Instructions for the task -
Your task is to find every line of the data that holds the string "summarise" and copy it.

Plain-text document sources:
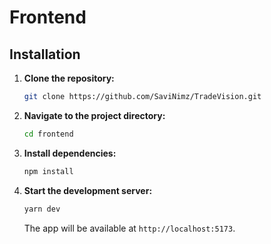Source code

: # Frontend

## Installation

1. **Clone the repository:**

    ```bash
    git clone https://github.com/SaviNimz/TradeVision.git
    ```

2. **Navigate to the project directory:**

    ```bash
    cd frontend
    ```

3. **Install dependencies:**

    ```bash
    npm install
    ```

4. **Start the development server:**

    ```bash
    yarn dev
    ```

    The app will be available at `http://localhost:5173`.
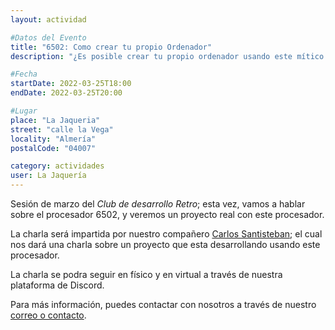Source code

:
 ```yaml
---
layout: actividad

#Datos del Evento
title: "6502: Como crear tu propio Ordenador"
description: "¿Es posible crear tu propio ordenador usando este mítico procesador?"

#Fecha
startDate: 2022-03-25T18:00
endDate: 2022-03-25T20:00

#Lugar
place: "La Jaqueria"
street: "calle la Vega"
locality: "Almería"
postalCode: "04007"

category: actividades
user: La Jaquería
---
```


Sesión de marzo del _Club de desarrollo Retro_; esta vez, vamos a hablar sobre el procesador 6502, y veremos un proyecto real con este procesador.

La charla será impartida por nuestro compañero [Carlos Santisteban](https://twitter.com/zuiko21); el cual nos dará una charla sobre un proyecto que esta desarrollando usando este procesador.

La charla se podra seguir en físico y en virtual a través de nuestra plataforma de Discord.

Para más información, puedes contactar con nosotros a través de nuestro [correo o contacto](https://lajaqueria.org/contacto/).
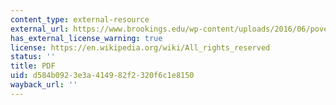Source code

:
 ```yaml
---
content_type: external-resource
external_url: https://www.brookings.edu/wp-content/uploads/2016/06/poverty.pdf
has_external_license_warning: true
license: https://en.wikipedia.org/wiki/All_rights_reserved
status: ''
title: PDF
uid: d584b092-3e3a-4149-82f2-320f6c1e8150
wayback_url: ''
---
```

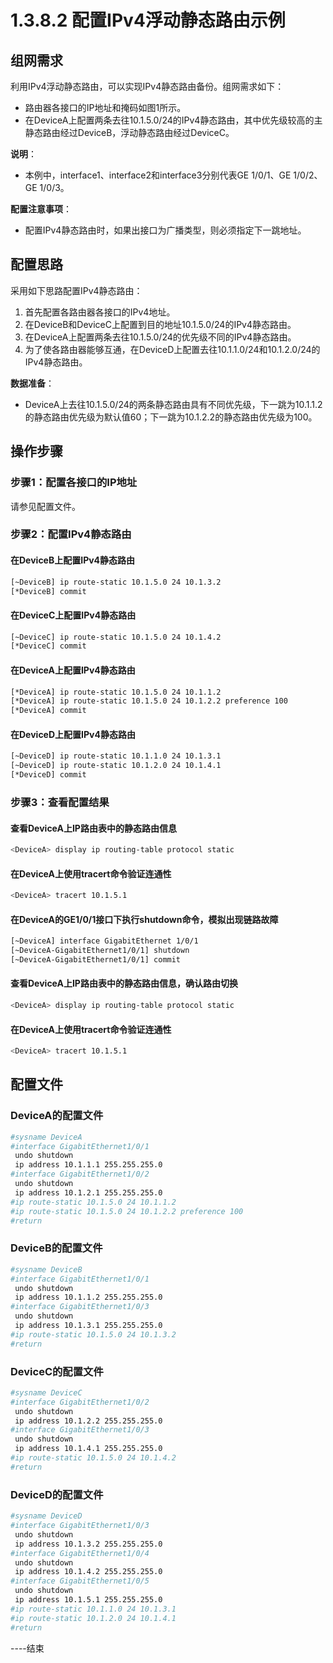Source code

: # 1.3.8.2 配置IPv4浮动静态路由示例

## 组网需求

利用IPv4浮动静态路由，可以实现IPv4静态路由备份。组网需求如下：

- 路由器各接口的IP地址和掩码如图1所示。
- 在DeviceA上配置两条去往10.1.5.0/24的IPv4静态路由，其中优先级较高的主静态路由经过DeviceB，浮动静态路由经过DeviceC。

**说明**：
- 本例中，interface1、interface2和interface3分别代表GE 1/0/1、GE 1/0/2、GE 1/0/3。

**配置注意事项**：
- 配置IPv4静态路由时，如果出接口为广播类型，则必须指定下一跳地址。

## 配置思路

采用如下思路配置IPv4静态路由：

1. 首先配置各路由器各接口的IPv4地址。
2. 在DeviceB和DeviceC上配置到目的地址10.1.5.0/24的IPv4静态路由。
3. 在DeviceA上配置两条去往10.1.5.0/24的优先级不同的IPv4静态路由。
4. 为了使各路由器能够互通，在DeviceD上配置去往10.1.1.0/24和10.1.2.0/24的IPv4静态路由。

**数据准备**：
- DeviceA上去往10.1.5.0/24的两条静态路由具有不同优先级，下一跳为10.1.1.2的静态路由优先级为默认值60；下一跳为10.1.2.2的静态路由优先级为100。

## 操作步骤

### 步骤1：配置各接口的IP地址

请参见配置文件。

### 步骤2：配置IPv4静态路由

#### 在DeviceB上配置IPv4静态路由

```bash
[~DeviceB] ip route-static 10.1.5.0 24 10.1.3.2
[*DeviceB] commit
```

#### 在DeviceC上配置IPv4静态路由

```bash
[~DeviceC] ip route-static 10.1.5.0 24 10.1.4.2
[*DeviceC] commit
```

#### 在DeviceA上配置IPv4静态路由

```bash
[*DeviceA] ip route-static 10.1.5.0 24 10.1.1.2
[*DeviceA] ip route-static 10.1.5.0 24 10.1.2.2 preference 100
[*DeviceA] commit
```

#### 在DeviceD上配置IPv4静态路由

```bash
[~DeviceD] ip route-static 10.1.1.0 24 10.1.3.1
[~DeviceD] ip route-static 10.1.2.0 24 10.1.4.1
[*DeviceD] commit
```

### 步骤3：查看配置结果

#### 查看DeviceA上IP路由表中的静态路由信息

```bash
<DeviceA> display ip routing-table protocol static
```

#### 在DeviceA上使用tracert命令验证连通性

```bash
<DeviceA> tracert 10.1.5.1
```

#### 在DeviceA的GE1/0/1接口下执行shutdown命令，模拟出现链路故障

```bash
[~DeviceA] interface GigabitEthernet 1/0/1
[~DeviceA-GigabitEthernet1/0/1] shutdown
[~DeviceA-GigabitEthernet1/0/1] commit
```

#### 查看DeviceA上IP路由表中的静态路由信息，确认路由切换

```bash
<DeviceA> display ip routing-table protocol static
```

#### 在DeviceA上使用tracert命令验证连通性

```bash
<DeviceA> tracert 10.1.5.1
```

## 配置文件

### DeviceA的配置文件

```bash
#sysname DeviceA
#interface GigabitEthernet1/0/1
 undo shutdown
 ip address 10.1.1.1 255.255.255.0
#interface GigabitEthernet1/0/2
 undo shutdown
 ip address 10.1.2.1 255.255.255.0
#ip route-static 10.1.5.0 24 10.1.1.2
#ip route-static 10.1.5.0 24 10.1.2.2 preference 100
#return
```

### DeviceB的配置文件

```bash
#sysname DeviceB
#interface GigabitEthernet1/0/1
 undo shutdown
 ip address 10.1.1.2 255.255.255.0
#interface GigabitEthernet1/0/3
 undo shutdown
 ip address 10.1.3.1 255.255.255.0
#ip route-static 10.1.5.0 24 10.1.3.2
#return
```

### DeviceC的配置文件

```bash
#sysname DeviceC
#interface GigabitEthernet1/0/2
 undo shutdown
 ip address 10.1.2.2 255.255.255.0
#interface GigabitEthernet1/0/3
 undo shutdown
 ip address 10.1.4.1 255.255.255.0
#ip route-static 10.1.5.0 24 10.1.4.2
#return
```

### DeviceD的配置文件

```bash
#sysname DeviceD
#interface GigabitEthernet1/0/3
 undo shutdown
 ip address 10.1.3.2 255.255.255.0
#interface GigabitEthernet1/0/4
 undo shutdown
 ip address 10.1.4.2 255.255.255.0
#interface GigabitEthernet1/0/5
 undo shutdown
 ip address 10.1.5.1 255.255.255.0
#ip route-static 10.1.1.0 24 10.1.3.1
#ip route-static 10.1.2.0 24 10.1.4.1
#return
```

----结束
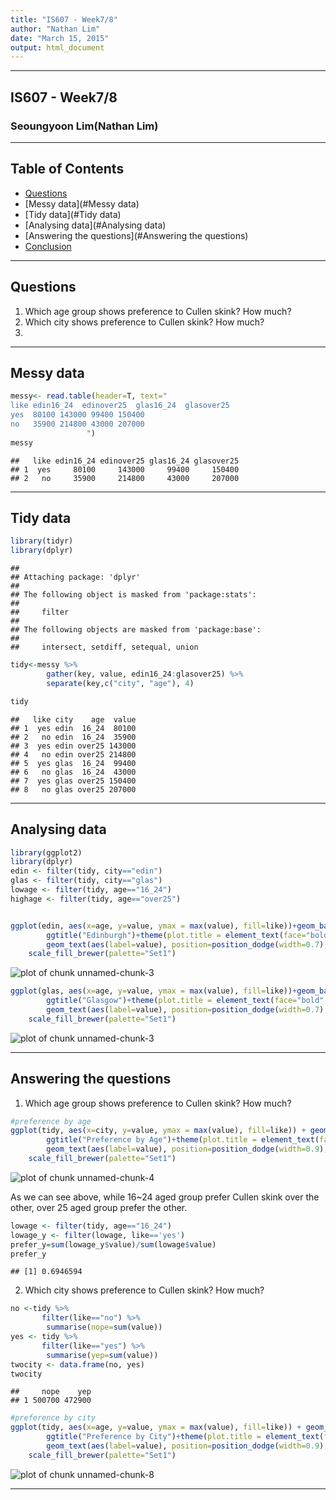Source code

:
 ```yaml
---
title: "IS607 - Week7/8"
author: "Nathan Lim"
date: "March 15, 2015"
output: html_document
---
```


* * *
## IS607 - Week7/8
### Seoungyoon Lim(Nathan Lim)

* * *

## Table of Contents
* [Questions](#Questions)
* [Messy data](#Messy data)
* [Tidy data](#Tidy data)
* [Analysing data](#Analysing data)
* [Answering the questions](#Answering the questions)
* [Conclusion](#Conclusion)

* * *

## <a name="Questions"></a>Questions

1. Which age group shows preference to Cullen skink? How much?
2. Which city shows preference to Cullen skink? How much?
3.


* * *


## <a name="Messy data"></a>Messy data

```r
messy<- read.table(header=T, text="
like edin16_24  edinover25  glas16_24  glasover25
yes  80100 143000 99400 150400
no   35900 214800 43000 207000
                 ")
messy
```

```
##   like edin16_24 edinover25 glas16_24 glasover25
## 1  yes     80100     143000     99400     150400
## 2   no     35900     214800     43000     207000
```

* * *

## <a name="Tidy data"></a>Tidy data

```r
library(tidyr)
library(dplyr)
```

```
## 
## Attaching package: 'dplyr'
## 
## The following object is masked from 'package:stats':
## 
##     filter
## 
## The following objects are masked from 'package:base':
## 
##     intersect, setdiff, setequal, union
```

```r
tidy<-messy %>%
        gather(key, value, edin16_24:glasover25) %>%
        separate(key,c("city", "age"), 4) 

tidy
```

```
##   like city    age  value
## 1  yes edin  16_24  80100
## 2   no edin  16_24  35900
## 3  yes edin over25 143000
## 4   no edin over25 214800
## 5  yes glas  16_24  99400
## 6   no glas  16_24  43000
## 7  yes glas over25 150400
## 8   no glas over25 207000
```

* * *

## <a name="Analysing data"></a>Analysing data



```r
library(ggplot2)
library(dplyr)
edin <- filter(tidy, city=="edin")
glas <- filter(tidy, city=="glas")
lowage <- filter(tidy, age=="16_24")
highage <- filter(tidy, age=="over25")


ggplot(edin, aes(x=age, y=value, ymax = max(value), fill=like))+geom_bar(width=0.7,stat="identity", position="dodge",colour="black") + 
        ggtitle("Edinburgh")+theme(plot.title = element_text(face="bold", size=20))+
        geom_text(aes(label=value), position=position_dodge(width=0.7), vjust=-0.25)+ 
    scale_fill_brewer(palette="Set1")
```

![plot of chunk unnamed-chunk-3](figure/unnamed-chunk-3-1.png) 

```r
ggplot(glas, aes(x=age, y=value, ymax = max(value), fill=like))+geom_bar(width=0.7,stat="identity", position="dodge",colour="black") + 
        ggtitle("Glasgow")+theme(plot.title = element_text(face="bold", size=20))+
        geom_text(aes(label=value), position=position_dodge(width=0.7), vjust=-0.25)+ 
    scale_fill_brewer(palette="Set1")
```

![plot of chunk unnamed-chunk-3](figure/unnamed-chunk-3-2.png) 

* * *

## <a name="Answering the questions"></a>Answering the questions

1. Which age group shows preference to Cullen skink? How much?


```r
#preference by age
ggplot(tidy, aes(x=city, y=value, ymax = max(value), fill=like)) + geom_bar(stat="identity", position="dodge",colour="black") + facet_grid(~ age)+ theme(strip.text.x = element_text(size=13,face="bold"))+
        ggtitle("Preference by Age")+theme(plot.title = element_text(face="bold", size=20))+
        geom_text(aes(label=value), position=position_dodge(width=0.9), vjust=-0.25)+ 
    scale_fill_brewer(palette="Set1")
```

![plot of chunk unnamed-chunk-4](figure/unnamed-chunk-4-1.png) 

As we can see above, while 16~24 aged group prefer Cullen skink over the other, over 25 aged group prefer the other.

```r
lowage <- filter(tidy, age=="16_24")
lowage_y <- filter(lowage, like=='yes')
prefer_y=sum(lowage_y$value)/sum(lowage$value)
prefer_y
```

```
## [1] 0.6946594
```
2. Which city shows preference to Cullen skink? How much?



```r
no <-tidy %>%
       filter(like=="no") %>%
        summarise(nope=sum(value))
yes <- tidy %>%
       filter(like=="yes") %>%
        summarise(yep=sum(value))
twocity <- data.frame(no, yes)
twocity
```

```
##     nope    yep
## 1 500700 472900
```






```r
#preference by city
ggplot(tidy, aes(x=age, y=value, ymax = max(value), fill=like)) + geom_bar(stat="identity", position="dodge",colour="black") + facet_grid(~ city)+ theme(strip.text.x = element_text(size=13,face="bold"))+ 
        ggtitle("Preference by City")+theme(plot.title = element_text(face="bold", size=20))+
        geom_text(aes(label=value), position=position_dodge(width=0.9), vjust=-0.25)+ 
    scale_fill_brewer(palette="Set1")
```

![plot of chunk unnamed-chunk-8](figure/unnamed-chunk-8-1.png) 

* * *

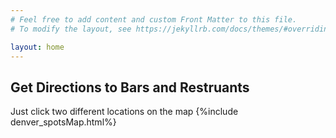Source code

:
 ```yaml
---
# Feel free to add content and custom Front Matter to this file.
# To modify the layout, see https://jekyllrb.com/docs/themes/#overriding-theme-defaults

layout: home
---
```

## **Get Directions to Bars and Restruants**
Just click two different locations on the map
{%include denver_spotsMap.html%}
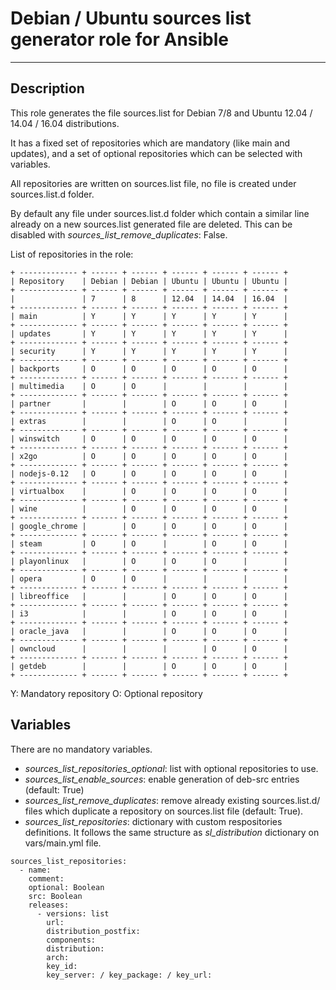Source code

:# Debian / Ubuntu sources list generator role for Ansible
* * *

## Description

This role generates the file sources.list for Debian 7/8 and Ubuntu 12.04 / 14.04 / 16.04 distributions.

It has a fixed set of repositories which are mandatory (like main and updates), and a set of optional repositories which can be selected with variables.

All repositories are written on sources.list file, no file is created under sources.list.d folder.

By default any file under sources.list.d folder which contain a similar line already on a new sources.list generated file are deleted. This can be disabled with _sources_list_remove_duplicates_: False.

List of repositories in the role:

```
+ ------------- + ------ + ------ + ------ + ------ + ------ +
| Repository    | Debian | Debian | Ubuntu | Ubuntu | Ubuntu |
+ ------------- + ------ + ------ + ------ + ------ + ------ +
|               | 7      | 8      | 12.04  | 14.04  | 16.04  |
+ ------------- + ------ + ------ + ------ + ------ + ------ +
| main          | Y      | Y      | Y      | Y      | Y      |
+ ------------- + ------ + ------ + ------ + ------ + ------ +
| updates       | Y      | Y      | Y      | Y      | Y      |
+ ------------- + ------ + ------ + ------ + ------ + ------ +
| security      | Y      | Y      | Y      | Y      | Y      |
+ ------------- + ------ + ------ + ------ + ------ + ------ +
| backports     | O      | O      | O      | O      | O      |
+ ------------- + ------ + ------ + ------ + ------ + ------ +
| multimedia    | O      | O      |        |        |        |
+ ------------- + ------ + ------ + ------ + ------ + ------ +
| partner       |        |        | O      | O      | O      |
+ ------------- + ------ + ------ + ------ + ------ + ------ +
| extras        |        |        | O      | O      |        |
+ ------------- + ------ + ------ + ------ + ------ + ------ +
| winswitch     | O      | O      | O      | O      | O      |
+ ------------- + ------ + ------ + ------ + ------ + ------ +
| x2go          | O      | O      | O      | O      | O      |
+ ------------- + ------ + ------ + ------ + ------ + ------ +
| nodejs-0.12   | O      | O      | O      | O      | O      |
+ ------------- + ------ + ------ + ------ + ------ + ------ +
| virtualbox    |        | O      | O      | O      | O      |
+ ------------- + ------ + ------ + ------ + ------ + ------ +
| wine          |        | O      | O      | O      | O      |
+ ------------- + ------ + ------ + ------ + ------ + ------ +
| google_chrome |        | O      | O      | O      | O      |
+ ------------- + ------ + ------ + ------ + ------ + ------ +
| steam         | O      | O      |        | O      | O      |
+ ------------- + ------ + ------ + ------ + ------ + ------ +
| playonlinux   |        | O      | O      | O      |        |
+ ------------- + ------ + ------ + ------ + ------ + ------ +
| opera         | O      | O      |        |        |        |
+ ------------- + ------ + ------ + ------ + ------ + ------ +
| libreoffice   |        |        | O      | O      | O      |
+ ------------- + ------ + ------ + ------ + ------ + ------ +
| i3            |        |        | O      | O      | O      |
+ ------------- + ------ + ------ + ------ + ------ + ------ +
| oracle_java   |        |        | O      | O      | O      |
+ ------------- + ------ + ------ + ------ + ------ + ------ +
| owncloud      |        |        |        | O      | O      |
+ ------------- + ------ + ------ + ------ + ------ + ------ +
| getdeb        |        |        | O      | O      | O      |
+ ------------- + ------ + ------ + ------ + ------ + ------ +
```

Y: Mandatory repository
O: Optional repository

## Variables

There are no mandatory variables.

- _sources_list_repositories_optional_: list with optional repositories to use.
- _sources_list_enable_sources_: enable generation of deb-src entries (default: True)
- _sources_list_remove_duplicates_: remove already existing sources.list.d/ files which duplicate a repository on sources.list file (default: True).
- _sources_list_repositories_: dictionary with custom respositories definitions. It follows the same structure as _sl_distribution_ dictionary on vars/main.yml file.
```
sources_list_repositories:
  - name:
    comment:
    optional: Boolean
	src: Boolean
	releases:
	  - versions: list
        url:
        distribution_postfix:
        components:
        distribution:
        arch:
        key_id:
        key_server: / key_package: / key_url:
```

Reply -
        summarise(nope=sum(value))
        summarise(yep=sum(value))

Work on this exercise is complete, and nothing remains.